A true masala chai is decocted rather than steeped or brewed.
Most of the masala chai served up in coffee and tea houses are not true masala chai.

Chai means tea in the Hindi language.
Masala  मसाला means a mixture of spices and herbs. 
Spices of herbs can be a mixture of cardamom, ginger, 
cinnamon, star anise, cloves, bay leaves, etc.
Masala chai is used as a form of medicine in Ayurveda.
Ayurveda is the ancient 5000 year old medical science of India that is still used to treat diseases and manage health.
In the Ayurvedic medical text chai is referred to as the method and ingredients that are used to make the beverage.
 The herbs and spices are boiled with tea in either milk or a mixture of milk and water, either sweetened or unsweetened.

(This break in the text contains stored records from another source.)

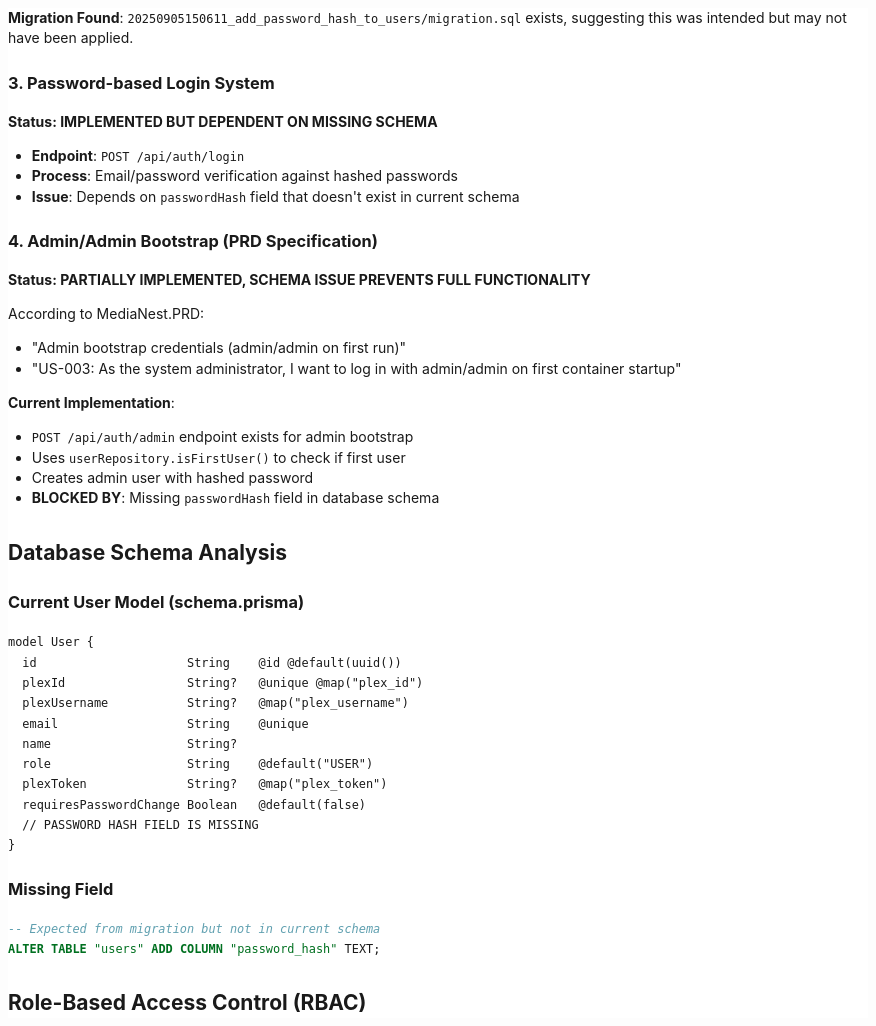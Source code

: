 **Migration Found**: `20250905150611_add_password_hash_to_users/migration.sql` exists, suggesting this was intended but may not have been applied.

### 3. Password-based Login System

**Status: IMPLEMENTED BUT DEPENDENT ON MISSING SCHEMA**

- **Endpoint**: `POST /api/auth/login`
- **Process**: Email/password verification against hashed passwords
- **Issue**: Depends on `passwordHash` field that doesn't exist in current schema

### 4. Admin/Admin Bootstrap (PRD Specification)

**Status: PARTIALLY IMPLEMENTED, SCHEMA ISSUE PREVENTS FULL FUNCTIONALITY**

According to MediaNest.PRD:

- "Admin bootstrap credentials (admin/admin on first run)"
- "US-003: As the system administrator, I want to log in with admin/admin on first container startup"

**Current Implementation**:

- `POST /api/auth/admin` endpoint exists for admin bootstrap
- Uses `userRepository.isFirstUser()` to check if first user
- Creates admin user with hashed password
- **BLOCKED BY**: Missing `passwordHash` field in database schema

## Database Schema Analysis

### Current User Model (schema.prisma)

```prisma
model User {
  id                     String    @id @default(uuid())
  plexId                 String?   @unique @map("plex_id")
  plexUsername           String?   @map("plex_username")
  email                  String    @unique
  name                   String?
  role                   String    @default("USER")
  plexToken              String?   @map("plex_token")
  requiresPasswordChange Boolean   @default(false)
  // PASSWORD HASH FIELD IS MISSING
}
```

### Missing Field

```sql
-- Expected from migration but not in current schema
ALTER TABLE "users" ADD COLUMN "password_hash" TEXT;
```

## Role-Based Access Control (RBAC)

The recipes vary in accordance to the constitution of the individual.
 The spices used are usually a potent blend and has a myriad medicinal and health promoting benefits.
Chai is traditionally used to increase the digestive fire, sooth and relax the digestive tract, increase the waste removal as well as toxin excretion, elevate metabolism and decrease appetite.

 The main ingredient being tea from the Camellia assamica.
It is processed into a black tea.
The tea and the combination of spices that give the beverage an excellent source of anti-oxidants, flavors and healing properties.
 The result is a delicious, piquant, and often times dark brew.


The basics to the method to chai decoction is the tea.
A strong black tea such as an Assam tea that is processed into 'mamri' is used.
Mamri are granules of tea versus leaves or cuts of leaves.
Mamri means neat and grainy in appearance.
Mamri tea, also known as CTC -cut, torn & curl, is a blend of high grown black tea commonly used in Kenya and India.  
A distinct variety that offers bright, full bodied liqueur.

It has a full body to the brew and especially great for making chai.
It is cured in a special way that yields itself into granules.
It is an inexpensive tea and most popular among the Chai wallahs in India.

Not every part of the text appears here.